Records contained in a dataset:
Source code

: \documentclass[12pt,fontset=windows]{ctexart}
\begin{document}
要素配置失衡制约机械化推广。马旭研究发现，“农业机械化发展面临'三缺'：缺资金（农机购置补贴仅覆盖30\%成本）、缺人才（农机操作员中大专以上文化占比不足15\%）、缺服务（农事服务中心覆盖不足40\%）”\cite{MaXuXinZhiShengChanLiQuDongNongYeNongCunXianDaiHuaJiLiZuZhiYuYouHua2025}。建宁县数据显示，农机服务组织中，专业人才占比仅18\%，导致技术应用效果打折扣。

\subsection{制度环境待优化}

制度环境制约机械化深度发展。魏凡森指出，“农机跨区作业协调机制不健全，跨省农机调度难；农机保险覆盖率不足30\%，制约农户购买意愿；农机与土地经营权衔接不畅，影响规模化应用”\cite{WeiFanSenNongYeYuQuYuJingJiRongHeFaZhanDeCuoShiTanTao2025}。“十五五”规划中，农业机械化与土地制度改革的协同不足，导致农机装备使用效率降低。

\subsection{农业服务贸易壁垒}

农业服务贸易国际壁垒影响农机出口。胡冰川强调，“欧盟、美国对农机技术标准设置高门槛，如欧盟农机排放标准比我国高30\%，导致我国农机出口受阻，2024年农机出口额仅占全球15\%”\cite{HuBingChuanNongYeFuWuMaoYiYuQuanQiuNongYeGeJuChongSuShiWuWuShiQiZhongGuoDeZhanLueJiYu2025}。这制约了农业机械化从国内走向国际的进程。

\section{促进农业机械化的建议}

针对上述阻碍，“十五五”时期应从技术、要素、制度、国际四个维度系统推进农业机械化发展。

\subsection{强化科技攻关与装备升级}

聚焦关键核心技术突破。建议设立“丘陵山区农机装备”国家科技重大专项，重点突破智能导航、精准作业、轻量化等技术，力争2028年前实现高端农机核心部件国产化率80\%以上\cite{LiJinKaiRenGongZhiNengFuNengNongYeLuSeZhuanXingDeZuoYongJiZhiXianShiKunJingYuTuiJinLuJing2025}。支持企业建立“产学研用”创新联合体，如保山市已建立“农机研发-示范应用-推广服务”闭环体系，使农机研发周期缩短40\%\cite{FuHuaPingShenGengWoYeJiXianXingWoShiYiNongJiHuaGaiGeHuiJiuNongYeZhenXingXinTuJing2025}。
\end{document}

_Task to complete_
For each line in the records that holds "subsection", show that line as it stands.

_Final answer_
\subsection{制度环境待优化}
\subsection{农业服务贸易壁垒}
\subsection{强化科技攻关与装备升级}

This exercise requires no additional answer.